Classification method
As explained in the previous sections, we extracted 11 different feature sets from the interview recordings: 4 verbal feature sets (LIWC, Diction, LDA, and Doc2Vec), 3 nonverbal speech feature sets (Conversational, OpenSMILE, and DisVoice), 3 facial feature sets (Affectiva, OpenFace, and Opsis), and one body movement feature set. Subsequently, we proposed an ensemble learning pipeline (see Fig. 3) to predict subjective assessment scores (prediction tasks) from those numerous features and to classify the different participant groups (classification tasks). We formed the ensemble learning pipeline and implemented all classification and prediction tasks based on the Scikit-learn toolkit (version 0.23.2) in Python 3.8.

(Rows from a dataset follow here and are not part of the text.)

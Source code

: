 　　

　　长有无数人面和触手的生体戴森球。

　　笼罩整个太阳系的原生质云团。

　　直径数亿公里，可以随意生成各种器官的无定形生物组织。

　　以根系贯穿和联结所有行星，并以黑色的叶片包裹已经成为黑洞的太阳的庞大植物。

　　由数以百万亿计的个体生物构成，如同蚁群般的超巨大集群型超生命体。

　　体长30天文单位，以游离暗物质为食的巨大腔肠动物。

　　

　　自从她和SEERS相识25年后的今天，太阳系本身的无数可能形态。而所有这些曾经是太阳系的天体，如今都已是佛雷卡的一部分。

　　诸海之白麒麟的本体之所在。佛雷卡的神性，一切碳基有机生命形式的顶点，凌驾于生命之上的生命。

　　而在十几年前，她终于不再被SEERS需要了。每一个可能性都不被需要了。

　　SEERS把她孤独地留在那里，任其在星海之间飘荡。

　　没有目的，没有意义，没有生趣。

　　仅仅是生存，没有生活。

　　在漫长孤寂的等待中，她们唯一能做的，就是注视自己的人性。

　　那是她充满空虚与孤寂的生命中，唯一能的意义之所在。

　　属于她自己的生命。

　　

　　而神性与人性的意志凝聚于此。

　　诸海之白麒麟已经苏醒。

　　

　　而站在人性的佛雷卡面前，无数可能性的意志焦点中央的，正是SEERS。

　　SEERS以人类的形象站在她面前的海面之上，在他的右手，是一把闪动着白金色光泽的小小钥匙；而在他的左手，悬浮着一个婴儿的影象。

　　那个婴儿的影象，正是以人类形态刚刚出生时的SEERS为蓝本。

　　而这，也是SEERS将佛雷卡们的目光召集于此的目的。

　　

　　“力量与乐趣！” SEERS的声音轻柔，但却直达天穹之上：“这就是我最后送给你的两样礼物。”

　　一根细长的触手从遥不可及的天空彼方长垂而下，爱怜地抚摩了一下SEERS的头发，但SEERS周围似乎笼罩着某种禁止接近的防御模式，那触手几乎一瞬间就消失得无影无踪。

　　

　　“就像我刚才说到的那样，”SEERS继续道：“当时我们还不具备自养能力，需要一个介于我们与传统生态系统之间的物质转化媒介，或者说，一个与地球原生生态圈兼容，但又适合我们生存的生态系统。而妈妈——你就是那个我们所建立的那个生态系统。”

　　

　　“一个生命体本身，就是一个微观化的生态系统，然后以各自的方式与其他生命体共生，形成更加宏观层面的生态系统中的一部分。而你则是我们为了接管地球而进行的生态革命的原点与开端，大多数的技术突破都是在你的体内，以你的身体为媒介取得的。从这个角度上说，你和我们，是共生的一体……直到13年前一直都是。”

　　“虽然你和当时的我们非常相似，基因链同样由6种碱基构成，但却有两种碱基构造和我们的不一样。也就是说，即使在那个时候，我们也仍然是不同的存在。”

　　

We validate all classification and prediction tasks through leave-one-out cross-validation (LOO-CV). In LOO-CV, we train the models on N-1 subjects, test the model on the data of the left-out subject, and repeat this procedure for all N subjects. The performance of the models is averaged across all N left-out participants. We train a separate ensemble classifier for each feature set separately. Each of those ensemble classifiers contains five base classifiers: Support Vector Machine with linear kernels, Logistic Regression, Gradient Boosting, AdaBoost, and Random Forest. We fixed the hyperparameters and the random seeds for those five base classifiers in order to generate reproducible results. The hyperparameters are listed in Supplementary Table 10. To create a robust classification pipeline, we combined five common classifiers instead of relying on only a single classifier, did not optimize the parameters of the classifiers but chose the standard settings instead, and integrated multiple types of behavioral cues. The proposed pipeline generated numerous “votes” from each component classifier and for each kind of behavioral signal. Next, the system made a decision (e.g., “SCZ” or “HCs”) based on majority voting. Notably, when we validate our results across Study-A, we applied leave-one-subject-out cross-validation to provide a rigorous evaluation: all data from the same subject is either in the training or test set; therefore, data from the same subject is never included in both the training and test set.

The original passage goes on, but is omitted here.